While some hearth product manufacturers sell to homebuilders through one-step distributors or even builder-direct, most encourage their retailers to sell to builders. Some even back that up with assistance to their dealers.

“We have robust, professional websites for our Heat & Glo, Heatilator and Majestic brands,” says Jeni Forman, senior vice president of Retail Sales for Hearth & Home Technologies (HHT). “These offer a wealth of architect and designer resources, and also include dealer locators directing builders, architects and designers to our dealers in their area.”

HHT also hosts a bi-annual Summer Event for its dealers and distributors that includes courses focused on the best practices for selling to builders. “We also offer Hearth Expert Professional Builder Sales training, instructing our dealers on how to sell to builders,” she adds.

Napoleon Fireplaces also works with its dealers to help them call on and work with homebuilders, according to John Czerwonka, vice president of Hearth Sales. “Some don’t know how to do this, but builder sales are a great opportunity to remove the seasonality from hearth sales. It may not offer the same margins as retail, but some of our dealers are installing from five to 20 fireplaces a day for homebuilders.”

Two years ago, Napoleon contracted for an extensive consumer study to learn how key home areas and attributes impact homebuyers and their purchase decisions. Called “Hot Spots Research Study,” it identifies the emotional connections that are made with various areas of the home, researches what makes a “hot spot” in a home – whether it’s relaxation, social or functional – and then provides dealers the tools to use that information to close sales with satisfied customers.

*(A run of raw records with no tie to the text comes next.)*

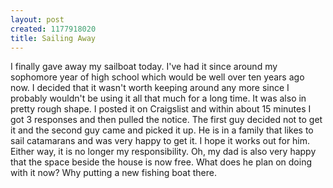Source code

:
 ```yaml
--- 
layout: post
created: 1177918020
title: Sailing Away
---
```

I finally gave away my sailboat today.  I've had it since around my sophomore year of high school which would be well over ten years ago now.  I decided that it wasn't worth keeping around any more since I probably wouldn't be using it all that much for a long time.  It was also in pretty rough shape.  I posted it on Craigslist and within about 15 minutes I got 3 responses and then pulled the notice.  The first guy decided not to get it and the second guy came and picked it up.  He is in a family that likes to sail catamarans and was very happy to get it.  I hope it works out for him.  Either way, it is no longer my responsibility.  Oh, my dad is also very happy that the space beside the house is now free.   What does he plan on doing with it now?  Why putting a new fishing boat there.
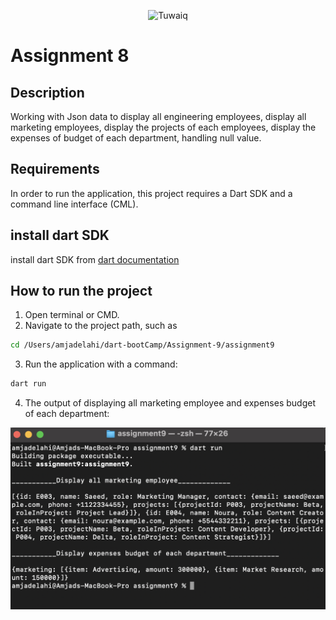 <p align="center">
<img src="https://github.com/user-attachments/assets/eab8d15e-269d-4664-a124-221fc43ea36a" alt="Tuwaiq" width="400"/>
<br/>

# Assignment 8

## Description

 Working with Json data to display all engineering employees, display all marketing employees, display the projects of each employees, display the expenses of budget of each department, handling null value.

## Requirements

 In order to run the application, this project requires a Dart SDK and a command line interface (CML).

## install dart SDK
 install dart SDK from [dart documentation](https://dart.dev/get-dart)

## How to run the project

1. Open terminal or CMD.
2. Navigate to the project path, such as 
```bash
cd /Users/amjadelahi/dart-bootCamp/Assignment-9/assignment9

```
 3. Run the application with a command: 
```bash
dart run
```
 4. The output of displaying all marketing employee and expenses budget of each department:
      
<p align="center">
<img src="assets/output_of_assignment9.png" alt="output_of_assignment9" width="800"/>
<br/>



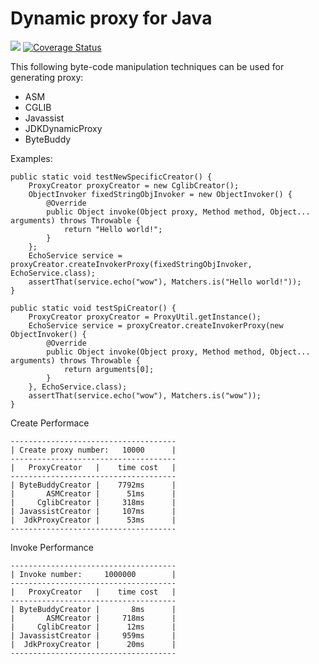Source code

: # Dynamic proxy for Java

![](https://travis-ci.org/neoremind/dynamic-proxy.svg?branch=master)
[![Coverage Status](https://coveralls.io/repos/github/neoremind/dynamic-proxy/badge.svg?branch=master)](https://coveralls.io/github/neoremind/dynamic-proxy?branch=master)

This following byte-code manipulation techniques can be used for generating proxy:
* ASM
* CGLIB
* Javassist
* JDKDynamicProxy
* ByteBuddy

Examples:
```
public static void testNewSpecificCreator() {
    ProxyCreator proxyCreator = new CglibCreator();
    ObjectInvoker fixedStringObjInvoker = new ObjectInvoker() {
        @Override
        public Object invoke(Object proxy, Method method, Object... arguments) throws Throwable {
            return "Hello world!";
        }
    };
    EchoService service = proxyCreator.createInvokerProxy(fixedStringObjInvoker, EchoService.class);
    assertThat(service.echo("wow"), Matchers.is("Hello world!"));
}

public static void testSpiCreator() {
    ProxyCreator proxyCreator = ProxyUtil.getInstance();
    EchoService service = proxyCreator.createInvokerProxy(new ObjectInvoker() {
        @Override
        public Object invoke(Object proxy, Method method, Object... arguments) throws Throwable {
            return arguments[0];
        }
    }, EchoService.class);
    assertThat(service.echo("wow"), Matchers.is("wow"));
}
```

Create Performace
```
-------------------------------------
| Create proxy number:   10000      |
-------------------------------------
|   ProxyCreator   |    time cost   |
-------------------------------------
| ByteBuddyCreator |    7792ms      |
|       ASMCreator |      51ms      |
|     CglibCreator |     318ms      |
| JavassistCreator |     107ms      |
|  JdkProxyCreator |      53ms      |
-------------------------------------
```

Invoke Performance
```
-------------------------------------
| Invoke number:     1000000        |
-------------------------------------
|   ProxyCreator   |    time cost   |
-------------------------------------
| ByteBuddyCreator |       8ms      |
|       ASMCreator |     718ms      |
|     CglibCreator |      12ms      |
| JavassistCreator |     959ms      |
|  JdkProxyCreator |      20ms      |
-------------------------------------
```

Homebuilders also can use that research and its tools to offer more satisfying options to homebuyers. Obviously, much of this research and information is used to sell fireplaces. The “Hot Spots Research Study” and “Hot Spots Design Guide” are available from Napoleon Fireplaces.

Dealing with homebuilders may not be for all hearth products retailers, but they represent a very significant portion of total hearth sales, and an opportunity for hearth dealers who have yet to give that segment a try.

P.S. Oh, and by the way, those new-home owners most likely are also in the market for patio furnishings, outdoor kitchens or barbecues, and perhaps even a hot tub.